5 min read

In-database xgboost Predictions with R

edit

xgboost(docs) is a popular R package for classification and regression, and the model of choice in many winning Kaggle competitions. Moving xgboost into a large-scale production environment, however, can lead to challenges when attempting to calculate predictions (“scores”) for large datasets. We present a novel solution for calculating batch predictions without having to transfer features stored in a database to the machine where the model is located; instead we convert the model predictions into SQL commands and thereby transfer the scoring process to the database.

The enterprise problem arises when attempting to calculate probabilities for many thousands of subjects using many thousands of features located on a remote database. To run xgboost, the subject-features matrix must be loaded into memory, a cumbersome and expensive process.

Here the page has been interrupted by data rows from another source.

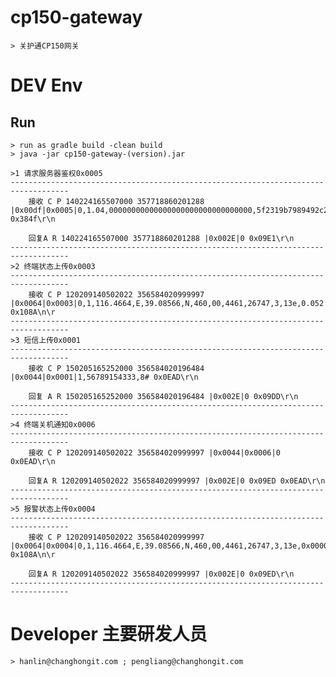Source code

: 
# cp150-gateway
	> 关护通CP150网关


	
# DEV Env
## Run 
	> run as gradle build -clean build
	> java -jar cp150-gateway-(version).jar
	
	>1 请求服务器鉴权0x0005
	-----------------------------------------------------------------------------------
		接收 C P 140224165507000 357718860201288 |0x00df|0x0005|0,1.04,00000000000000000000000000000000,5f2319b7989492c2b66b91624dddec8d,cfcd208495d565ef66e7dff9f98764da,cfcd208495d565ef66e7dff9f98764da,f1b708bba17f1ce948dc979f4d7092bc,cfcd208495d565ef66e 0x384f\r\n
		
		回复A R 140224165507000 357718860201288 |0x002E|0 0x09E1\r\n
	-----------------------------------------------------------------------------------
	>2 终端状态上传0x0003
	-----------------------------------------------------------------------------------
		接收 C P 120209140502022 356584020999997 |0x0064|0x0003|0,1,116.4664,E,39.08566,N,460,00,4461,26747,3,13e,0.052 0x108A\n\r
	-----------------------------------------------------------------------------------
	>3 短信上传0x0001
	-----------------------------------------------------------------------------------
		接收 C P 150205165252000 356584020196484 |0x0044|0x0001|1,56789154333,8# 0x0EAD\r\n
		
		回复 A R 150205165252000 356584020196484 |0x002E|0 0x09DD\r\n
	-----------------------------------------------------------------------------------
	>4 终端关机通知0x0006
	-----------------------------------------------------------------------------------
		接收 C P 120209140502022 356584020999997 |0x0044|0x0006|0 0x0EAD\r\n
		
		回复A R 120209140502022 356584020999997 |0x002E|0 0x09ED 0x0EAD\r\n
	-----------------------------------------------------------------------------------
	>5 报警状态上传0x0004
	-----------------------------------------------------------------------------------
		接收 C P 120209140502022 356584020999997 |0x0064|0x0004|0,1,116.4664,E,39.08566,N,460,00,4461,26747,3,13e,0x0000,0.052 0x108A\n\r
		
		回复A R 120209140502022 356584020999997 |0x002E|0 0x09ED\r\n
	-----------------------------------------------------------------------------------
	

	
# Developer 主要研发人员
	> hanlin@changhongit.com ; pengliang@changhongit.com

Available solutions require using expensive high-memory machines or implementing external memory across distributed machines (expensive and in beta). Both solutions still require transferring all feature data from the database to the local machine(s), loading it into memory, calculating the probabilities for the subjects, and then transfering the probabilities back to the database for storage. In some of the author’s observed cases, 20-50 minutes for ~1MM subjects.

Local scoring vs. in-database scoring

Local scoring vs. in-database scoring

A simple alternative is in-database scoring: we convert the xgboost model prediction process into a SQL query, and thereby accomplish the same task while leveraging a cloud database’s scalability to efficiently calculate the predictions.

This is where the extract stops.